What you are asked to do
Whenever the word "href" shows up in a line of the data, copy that line.

(Items listed in a dataset)
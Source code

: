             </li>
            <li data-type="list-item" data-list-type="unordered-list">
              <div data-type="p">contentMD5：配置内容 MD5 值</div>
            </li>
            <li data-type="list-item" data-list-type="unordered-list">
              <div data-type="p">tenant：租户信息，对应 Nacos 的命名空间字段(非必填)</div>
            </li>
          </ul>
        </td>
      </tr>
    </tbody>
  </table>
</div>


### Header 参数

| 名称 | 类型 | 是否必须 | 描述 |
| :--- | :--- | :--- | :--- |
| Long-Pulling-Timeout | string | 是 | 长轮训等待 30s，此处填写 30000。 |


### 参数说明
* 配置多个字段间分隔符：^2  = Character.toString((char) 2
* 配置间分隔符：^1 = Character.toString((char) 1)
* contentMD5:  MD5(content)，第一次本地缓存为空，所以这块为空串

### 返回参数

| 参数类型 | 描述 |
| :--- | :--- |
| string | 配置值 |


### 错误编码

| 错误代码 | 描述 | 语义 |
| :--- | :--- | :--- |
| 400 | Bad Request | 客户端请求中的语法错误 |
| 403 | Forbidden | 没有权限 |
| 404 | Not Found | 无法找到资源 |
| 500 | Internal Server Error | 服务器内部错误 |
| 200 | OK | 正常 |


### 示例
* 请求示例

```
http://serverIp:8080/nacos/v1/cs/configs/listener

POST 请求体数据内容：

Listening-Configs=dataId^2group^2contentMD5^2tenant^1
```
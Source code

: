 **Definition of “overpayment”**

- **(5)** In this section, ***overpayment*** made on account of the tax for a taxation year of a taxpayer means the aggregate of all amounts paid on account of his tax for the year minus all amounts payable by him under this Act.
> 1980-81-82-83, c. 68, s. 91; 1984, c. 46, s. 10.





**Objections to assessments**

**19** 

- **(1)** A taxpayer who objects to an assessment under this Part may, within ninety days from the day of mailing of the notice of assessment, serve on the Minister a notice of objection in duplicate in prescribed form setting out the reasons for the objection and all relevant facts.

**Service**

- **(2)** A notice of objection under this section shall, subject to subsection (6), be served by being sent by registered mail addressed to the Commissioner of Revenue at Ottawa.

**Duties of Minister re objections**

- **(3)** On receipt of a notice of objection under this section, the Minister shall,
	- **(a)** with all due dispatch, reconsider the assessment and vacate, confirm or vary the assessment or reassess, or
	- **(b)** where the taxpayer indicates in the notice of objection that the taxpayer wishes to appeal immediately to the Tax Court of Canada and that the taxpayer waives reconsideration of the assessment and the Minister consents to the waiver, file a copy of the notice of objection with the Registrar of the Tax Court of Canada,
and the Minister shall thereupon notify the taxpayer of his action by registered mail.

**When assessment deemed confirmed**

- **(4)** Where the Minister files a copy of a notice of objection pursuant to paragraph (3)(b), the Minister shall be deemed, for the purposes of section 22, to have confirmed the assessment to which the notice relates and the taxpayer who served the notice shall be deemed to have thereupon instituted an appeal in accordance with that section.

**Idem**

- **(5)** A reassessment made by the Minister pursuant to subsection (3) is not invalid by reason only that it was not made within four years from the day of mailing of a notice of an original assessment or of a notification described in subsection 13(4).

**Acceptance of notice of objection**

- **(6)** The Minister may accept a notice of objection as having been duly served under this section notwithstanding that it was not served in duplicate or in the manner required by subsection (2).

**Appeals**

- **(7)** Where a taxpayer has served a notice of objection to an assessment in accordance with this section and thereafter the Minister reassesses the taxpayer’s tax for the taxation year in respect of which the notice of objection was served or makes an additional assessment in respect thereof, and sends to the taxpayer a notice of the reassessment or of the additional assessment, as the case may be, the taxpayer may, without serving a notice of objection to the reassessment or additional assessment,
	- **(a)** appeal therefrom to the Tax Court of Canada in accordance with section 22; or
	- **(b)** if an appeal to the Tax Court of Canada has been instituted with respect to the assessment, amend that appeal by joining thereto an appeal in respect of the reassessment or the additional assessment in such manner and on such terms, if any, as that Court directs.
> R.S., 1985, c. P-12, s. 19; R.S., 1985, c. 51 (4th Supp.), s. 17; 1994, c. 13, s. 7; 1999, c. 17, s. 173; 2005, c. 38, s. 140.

--

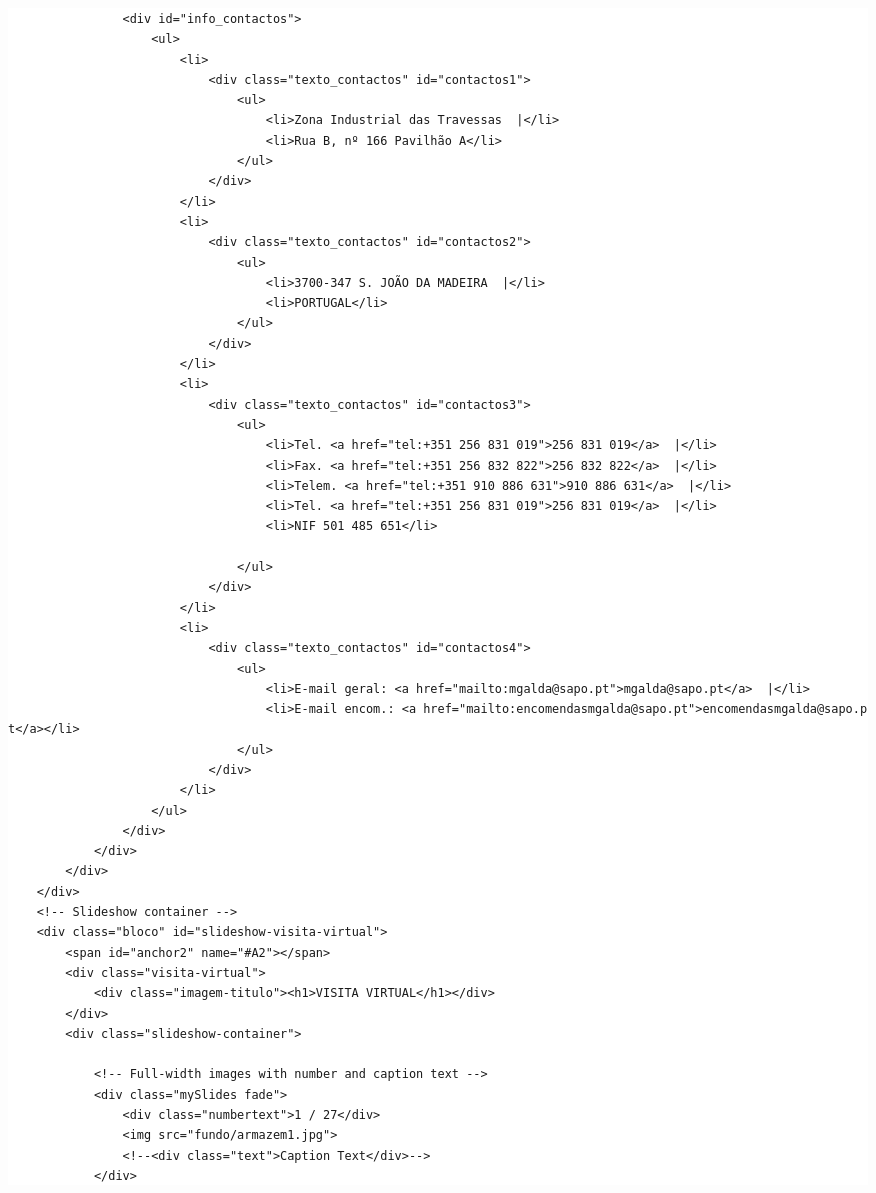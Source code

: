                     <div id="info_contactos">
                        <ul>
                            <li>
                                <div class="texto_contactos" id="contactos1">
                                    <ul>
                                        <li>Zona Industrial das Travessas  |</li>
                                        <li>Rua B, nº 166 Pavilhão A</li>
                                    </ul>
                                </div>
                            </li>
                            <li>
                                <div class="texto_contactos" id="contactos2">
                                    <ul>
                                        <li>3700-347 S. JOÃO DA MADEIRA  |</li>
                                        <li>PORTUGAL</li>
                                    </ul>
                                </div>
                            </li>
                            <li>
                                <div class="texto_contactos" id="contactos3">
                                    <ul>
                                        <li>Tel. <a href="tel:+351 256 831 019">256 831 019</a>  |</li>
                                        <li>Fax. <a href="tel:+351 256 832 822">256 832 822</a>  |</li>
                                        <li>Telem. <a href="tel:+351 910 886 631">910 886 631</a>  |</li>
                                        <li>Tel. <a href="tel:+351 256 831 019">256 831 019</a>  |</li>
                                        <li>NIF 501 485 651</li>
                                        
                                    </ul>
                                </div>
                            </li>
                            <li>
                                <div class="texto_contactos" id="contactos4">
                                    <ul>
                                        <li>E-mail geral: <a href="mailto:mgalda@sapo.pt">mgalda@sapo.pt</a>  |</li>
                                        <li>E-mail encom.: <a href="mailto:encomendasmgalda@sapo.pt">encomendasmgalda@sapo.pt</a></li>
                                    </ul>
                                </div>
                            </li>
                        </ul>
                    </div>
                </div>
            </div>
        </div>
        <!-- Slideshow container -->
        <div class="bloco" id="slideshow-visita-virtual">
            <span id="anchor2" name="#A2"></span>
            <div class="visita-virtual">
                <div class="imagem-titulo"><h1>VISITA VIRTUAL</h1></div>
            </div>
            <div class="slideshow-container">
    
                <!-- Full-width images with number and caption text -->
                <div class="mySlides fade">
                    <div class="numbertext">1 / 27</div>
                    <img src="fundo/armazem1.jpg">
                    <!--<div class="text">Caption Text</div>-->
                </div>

--

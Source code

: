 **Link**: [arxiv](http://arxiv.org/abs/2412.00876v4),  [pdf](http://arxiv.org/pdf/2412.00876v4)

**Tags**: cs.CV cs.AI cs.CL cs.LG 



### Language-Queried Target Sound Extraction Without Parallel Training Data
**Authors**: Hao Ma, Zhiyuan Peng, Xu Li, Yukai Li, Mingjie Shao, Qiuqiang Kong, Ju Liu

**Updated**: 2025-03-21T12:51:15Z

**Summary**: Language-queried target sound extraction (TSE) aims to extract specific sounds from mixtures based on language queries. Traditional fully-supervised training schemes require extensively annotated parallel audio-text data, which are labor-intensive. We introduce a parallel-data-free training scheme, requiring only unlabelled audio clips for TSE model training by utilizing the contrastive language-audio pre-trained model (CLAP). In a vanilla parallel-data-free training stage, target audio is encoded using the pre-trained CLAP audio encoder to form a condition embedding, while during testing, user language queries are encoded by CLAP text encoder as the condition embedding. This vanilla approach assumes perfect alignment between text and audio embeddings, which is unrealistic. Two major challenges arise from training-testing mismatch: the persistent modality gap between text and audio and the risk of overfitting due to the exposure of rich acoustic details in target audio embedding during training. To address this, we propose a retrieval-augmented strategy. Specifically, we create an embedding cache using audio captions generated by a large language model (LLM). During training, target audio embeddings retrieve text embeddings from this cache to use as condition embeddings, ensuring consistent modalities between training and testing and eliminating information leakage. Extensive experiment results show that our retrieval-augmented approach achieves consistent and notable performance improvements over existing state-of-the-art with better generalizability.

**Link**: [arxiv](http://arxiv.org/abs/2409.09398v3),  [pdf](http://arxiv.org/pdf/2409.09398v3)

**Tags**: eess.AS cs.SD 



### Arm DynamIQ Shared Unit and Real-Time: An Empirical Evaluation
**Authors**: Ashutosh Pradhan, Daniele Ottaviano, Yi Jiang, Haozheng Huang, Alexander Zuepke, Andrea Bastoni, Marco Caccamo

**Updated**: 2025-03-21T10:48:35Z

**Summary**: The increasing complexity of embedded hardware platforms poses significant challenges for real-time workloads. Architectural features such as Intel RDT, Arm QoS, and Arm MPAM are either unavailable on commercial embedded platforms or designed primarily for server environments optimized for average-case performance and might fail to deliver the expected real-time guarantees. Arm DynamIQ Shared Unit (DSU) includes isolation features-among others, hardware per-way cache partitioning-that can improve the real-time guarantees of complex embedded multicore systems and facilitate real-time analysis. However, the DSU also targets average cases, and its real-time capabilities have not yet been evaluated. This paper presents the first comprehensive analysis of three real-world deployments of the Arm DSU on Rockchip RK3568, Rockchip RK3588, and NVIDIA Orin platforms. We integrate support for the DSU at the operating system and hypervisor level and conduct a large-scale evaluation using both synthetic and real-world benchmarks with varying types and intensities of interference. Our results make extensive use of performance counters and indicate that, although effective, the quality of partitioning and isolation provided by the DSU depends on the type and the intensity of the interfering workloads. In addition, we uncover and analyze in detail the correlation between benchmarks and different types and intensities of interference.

Response to this exercise
                                        <li>Tel. <a href="tel:+351 256 831 019">256 831 019</a>  |</li>
                                        <li>Fax. <a href="tel:+351 256 832 822">256 832 822</a>  |</li>
                                        <li>Telem. <a href="tel:+351 910 886 631">910 886 631</a>  |</li>
                                        <li>Tel. <a href="tel:+351 256 831 019">256 831 019</a>  |</li>
                                        <li>E-mail geral: <a href="mailto:mgalda@sapo.pt">mgalda@sapo.pt</a>  |</li>
                                        <li>E-mail encom.: <a href="mailto:encomendasmgalda@sapo.pt">encomendasmgalda@sapo.pt</a></li>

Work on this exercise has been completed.